This inconsistency highlights the need for a deeper examination of corporate mechanisms, such as SCs, in the disclosure and achievement of the SDGs. This study investigates the impact of SCs on SDG attainment among Malaysian public-listed companies, offering the following contributions. First, to the best of the authors’ knowledge, this research represents a novel inquiry into the interplay between SCs and sustainability achievements in the context of Malaysian public-listed companies. Second, this study offers an update on the gender diversity reforms that promote corporate sustainability practices. Importantly, this study extends this by examining the interaction effect between the proportion of female directors on the board and the presence of a SC offering new insights into how board diversity and formal sustainability structures may jointly enhance SDG outcomes. Third, this study offers a novel contribution to the emerging literature on SDGs in Malaysia, where this area of research remains at an early stage. It also contributes to broader discussions on social, environmental and ethical governance practices in the context of an emerging economy. Fourth, by exploring these relationships, this study aims to provide policy-relevant insights into the effectiveness of recent governance reforms in promoting corporate social responsibility and sustainable practices among Malaysian listed firms.

The remainder of this paper is structured as follows.

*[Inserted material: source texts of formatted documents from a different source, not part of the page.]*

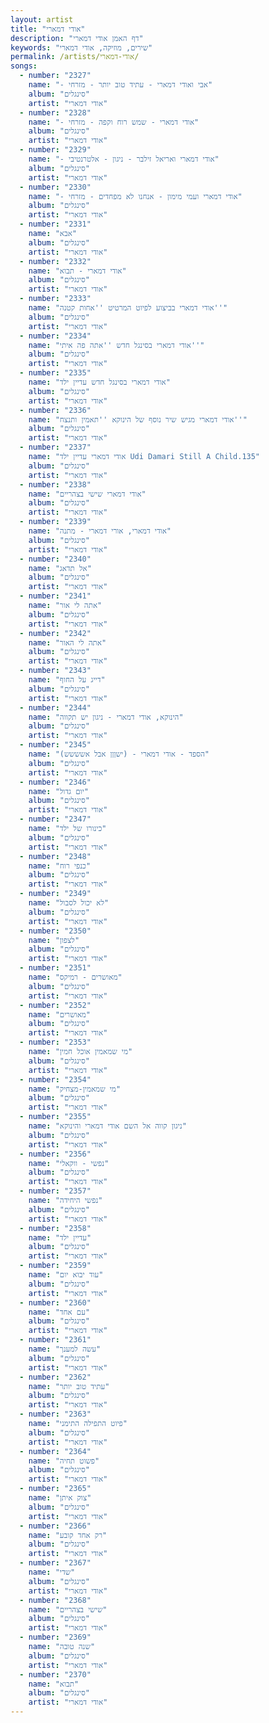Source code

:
 ```yaml
---
layout: artist
title: "אודי דמארי"
description: "דף האמן אודי דמארי"
keywords: "שירים, מוזיקה, אודי דמארי"
permalink: /artists/אודי-דמארי/
songs:
  - number: "2327"
    name: "- אבי ואודי דמארי - עתיד טוב יותר - מזרחי"
    album: "סינגלים"
    artist: "אודי דמארי"
  - number: "2328"
    name: "- אודי דמארי - שמש רוח וקפה - מזרחי"
    album: "סינגלים"
    artist: "אודי דמארי"
  - number: "2329"
    name: "- אודי דמארי ואריאל זילבר - ניגון - אלטרנטיבי"
    album: "סינגלים"
    artist: "אודי דמארי"
  - number: "2330"
    name: "- אודי דמארי ועמי מימון - אנחנו לא מפחדים - מזרחי"
    album: "סינגלים"
    artist: "אודי דמארי"
  - number: "2331"
    name: "אבא"
    album: "סינגלים"
    artist: "אודי דמארי"
  - number: "2332"
    name: "אודי דמארי - תבוא"
    album: "סינגלים"
    artist: "אודי דמארי"
  - number: "2333"
    name: "אודי דמארי בביצוע לפיוט המרטיט ''אחות קטנה''"
    album: "סינגלים"
    artist: "אודי דמארי"
  - number: "2334"
    name: "אודי דמארי בסינגל חדש ''אתה פה איתי''"
    album: "סינגלים"
    artist: "אודי דמארי"
  - number: "2335"
    name: "אודי דמארי בסינגל חדש עדיין ילד"
    album: "סינגלים"
    artist: "אודי דמארי"
  - number: "2336"
    name: "אודי דמארי מגיש שיר נוסף של הינוקא ''תאמין ותנצח''"
    album: "סינגלים"
    artist: "אודי דמארי"
  - number: "2337"
    name: "אודי דמארי עדיין ילד Udi Damari Still A Child.135"
    album: "סינגלים"
    artist: "אודי דמארי"
  - number: "2338"
    name: "אודי דמארי שישי בצהריים"
    album: "סינגלים"
    artist: "אודי דמארי"
  - number: "2339"
    name: "אודי דמארי, אורי דמארי - מתנה"
    album: "סינגלים"
    artist: "אודי דמארי"
  - number: "2340"
    name: "אל תדאג"
    album: "סינגלים"
    artist: "אודי דמארי"
  - number: "2341"
    name: "אתה לי אור"
    album: "סינגלים"
    artist: "אודי דמארי"
  - number: "2342"
    name: "אתה לי האור"
    album: "סינגלים"
    artist: "אודי דמארי"
  - number: "2343"
    name: "דייג על החוף"
    album: "סינגלים"
    artist: "אודי דמארי"
  - number: "2344"
    name: "הינוקא, אודי דמארי - ניגון יש תקווה"
    album: "סינגלים"
    artist: "אודי דמארי"
  - number: "2345"
    name: "הספד - אודי דמארי - (ישןןן אבל אשששש)"
    album: "סינגלים"
    artist: "אודי דמארי"
  - number: "2346"
    name: "יום גדול"
    album: "סינגלים"
    artist: "אודי דמארי"
  - number: "2347"
    name: "כינורו של ילד"
    album: "סינגלים"
    artist: "אודי דמארי"
  - number: "2348"
    name: "כנפי רוח"
    album: "סינגלים"
    artist: "אודי דמארי"
  - number: "2349"
    name: "לא יכול לסבול"
    album: "סינגלים"
    artist: "אודי דמארי"
  - number: "2350"
    name: "לצפון"
    album: "סינגלים"
    artist: "אודי דמארי"
  - number: "2351"
    name: "מאושרים - רמיקס"
    album: "סינגלים"
    artist: "אודי דמארי"
  - number: "2352"
    name: "מאושרים"
    album: "סינגלים"
    artist: "אודי דמארי"
  - number: "2353"
    name: "מי שמאמין אוכל חמין"
    album: "סינגלים"
    artist: "אודי דמארי"
  - number: "2354"
    name: "מי שמאמין-מצחיק"
    album: "סינגלים"
    artist: "אודי דמארי"
  - number: "2355"
    name: "ניגון קווה אל השם אודי דמארי והינוקא"
    album: "סינגלים"
    artist: "אודי דמארי"
  - number: "2356"
    name: "נפשי - ווקאלי"
    album: "סינגלים"
    artist: "אודי דמארי"
  - number: "2357"
    name: "נפשי היחידה"
    album: "סינגלים"
    artist: "אודי דמארי"
  - number: "2358"
    name: "עדיין ילד"
    album: "סינגלים"
    artist: "אודי דמארי"
  - number: "2359"
    name: "עוד יבוא יום"
    album: "סינגלים"
    artist: "אודי דמארי"
  - number: "2360"
    name: "עם אחד"
    album: "סינגלים"
    artist: "אודי דמארי"
  - number: "2361"
    name: "עשה למענך"
    album: "סינגלים"
    artist: "אודי דמארי"
  - number: "2362"
    name: "עתיד טוב יותר"
    album: "סינגלים"
    artist: "אודי דמארי"
  - number: "2363"
    name: "פיוט התפילה התימני"
    album: "סינגלים"
    artist: "אודי דמארי"
  - number: "2364"
    name: "פשוט תחיה"
    album: "סינגלים"
    artist: "אודי דמארי"
  - number: "2365"
    name: "צוק איתן"
    album: "סינגלים"
    artist: "אודי דמארי"
  - number: "2366"
    name: "רק אחד קובע"
    album: "סינגלים"
    artist: "אודי דמארי"
  - number: "2367"
    name: "שדי"
    album: "סינגלים"
    artist: "אודי דמארי"
  - number: "2368"
    name: "שישי בצהריים"
    album: "סינגלים"
    artist: "אודי דמארי"
  - number: "2369"
    name: "שנה טובה"
    album: "סינגלים"
    artist: "אודי דמארי"
  - number: "2370"
    name: "תבוא"
    album: "סינגלים"
    artist: "אודי דמארי"
---
```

The next section reviews the literature on key factors affecting SDG disclosure, including SC, CEO characteristics and female directors, followed by the development of hypotheses. The research methodology is then outlined, with subsequent sections discussing the descriptive statistics and empirical results. Finally, the conclusion synthesizes the findings and highlights policy implications.

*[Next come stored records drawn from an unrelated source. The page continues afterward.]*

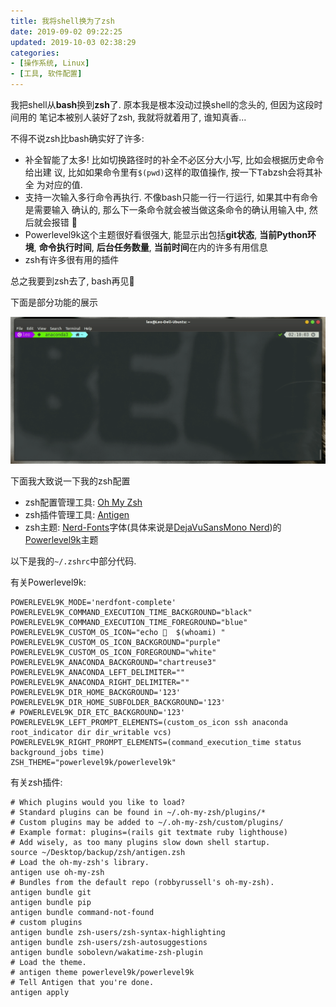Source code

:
 ```yaml
---
title: 我将shell换为了zsh
date: 2019-09-02 09:22:25
updated: 2019-10-03 02:38:29
categories:
- [操作系统, Linux]
- [工具, 软件配置]
---
```


我把shell从**bash**换到**zsh**了. 原本我是根本没动过换shell的念头的, 但因为这段时间用的
笔记本被别人装好了zsh, 我就将就着用了, 谁知真香...

<!-- More -->

不得不说zsh比bash确实好了许多:

- 补全智能了太多! 比如切换路径时的补全不必区分大小写, 比如会根据历史命令给出建
  议, 比如如果命令里有`$(pwd)`这样的取值操作, 按一下<kbd>Tab</kbd>zsh会将其补全
  为对应的值.
- 支持一次输入多行命令再执行. 不像bash只能一行一行运行, 如果其中有命令是需要输入
  确认的, 那么下一条命令就会被当做这条命令的确认用输入中, 然后就会报错 🤷
- Powerlevel9k这个主题很好看很强大, 能显示出包括**git状态**, **当前Python环境**,
  **命令执行时间**, **后台任务数量**, **当前时间**在内的许多有用信息
- zsh有许多很有用的插件

总之我要到zsh去了, bash再见👋

下面是部分功能的展示

![](我将shell换为了zsh/screencast.gif)

下面我大致说一下我的zsh配置

- zsh配置管理工具: [Oh My Zsh](https://ohmyz.sh)
- zsh插件管理工具: [Antigen](https://github.com/zsh-users/antigen)
- zsh主题: [Nerd-Fonts](https://github.com/ryanoasis/nerd-fonts)字体(具体来说是[DejaVuSansMono Nerd](https://github.com/ryanoasis/nerd-fonts/tree/master/patched-fonts/DejaVuSansMono))的[Powerlevel9k](https://github.com/Powerlevel9k/powerlevel9k)主题

以下是我的`~/.zshrc`中部分代码.

有关Powerlevel9k:

```shell
POWERLEVEL9K_MODE='nerdfont-complete'
POWERLEVEL9K_COMMAND_EXECUTION_TIME_BACKGROUND="black"
POWERLEVEL9K_COMMAND_EXECUTION_TIME_FOREGROUND="blue"
POWERLEVEL9K_CUSTOM_OS_ICON="echo   $(whoami) "
POWERLEVEL9K_CUSTOM_OS_ICON_BACKGROUND="purple"
POWERLEVEL9K_CUSTOM_OS_ICON_FOREGROUND="white"
POWERLEVEL9K_ANACONDA_BACKGROUND="chartreuse3"
POWERLEVEL9K_ANACONDA_LEFT_DELIMITER=""
POWERLEVEL9K_ANACONDA_RIGHT_DELIMITER=""
POWERLEVEL9K_DIR_HOME_BACKGROUND='123'
POWERLEVEL9K_DIR_HOME_SUBFOLDER_BACKGROUND='123'
# POWERLEVEL9K_DIR_ETC_BACKGROUND='123'
POWERLEVEL9K_LEFT_PROMPT_ELEMENTS=(custom_os_icon ssh anaconda root_indicator dir dir_writable vcs)
POWERLEVEL9K_RIGHT_PROMPT_ELEMENTS=(command_execution_time status background_jobs time)
ZSH_THEME="powerlevel9k/powerlevel9k"
```

有关zsh插件:

```shell
# Which plugins would you like to load?
# Standard plugins can be found in ~/.oh-my-zsh/plugins/*
# Custom plugins may be added to ~/.oh-my-zsh/custom/plugins/
# Example format: plugins=(rails git textmate ruby lighthouse)
# Add wisely, as too many plugins slow down shell startup.
source ~/Desktop/backup/zsh/antigen.zsh
# Load the oh-my-zsh's library.
antigen use oh-my-zsh
# Bundles from the default repo (robbyrussell's oh-my-zsh).
antigen bundle git
antigen bundle pip
antigen bundle command-not-found
# custom plugins
antigen bundle zsh-users/zsh-syntax-highlighting
antigen bundle zsh-users/zsh-autosuggestions
antigen bundle sobolevn/wakatime-zsh-plugin
# Load the theme.
# antigen theme powerlevel9k/powerlevel9k
# Tell Antigen that you're done.
antigen apply
```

Research on the influence of SCs in SDG disclosure (achievement) remains scarce. Recent research sheds light on the role of SCs in enhancing corporate sustainability disclosure and reporting. The establishment of a corporate social responsibility (CSR) or SC as a board sub-committee indicates that the company takes an active approach to promoting sustainability practices that meet the stakeholders’ expectations (Emma and Jennifer, 2021; Zampone et al., 2022). SCs possess specific skills and competencies that can help the companies undertake socially responsible behaviors and assume a proactive commitment toward sustainability issues (Martínez-Ferrero et al., 2021). García-Sánchez et al. (2022) found that the CSR committee positively influences the integration of SDG indicators into non-financial information systems, guaranteeing the accuracy and credibility of disclosed information. The presence of a SC enables the companies to gain the trust of local stakeholders (Helfaya and Moussa, 2017). Zampone et al. (2022) found that the presence of a SC mediates the relationship between board gender diversity and SDG disclosure.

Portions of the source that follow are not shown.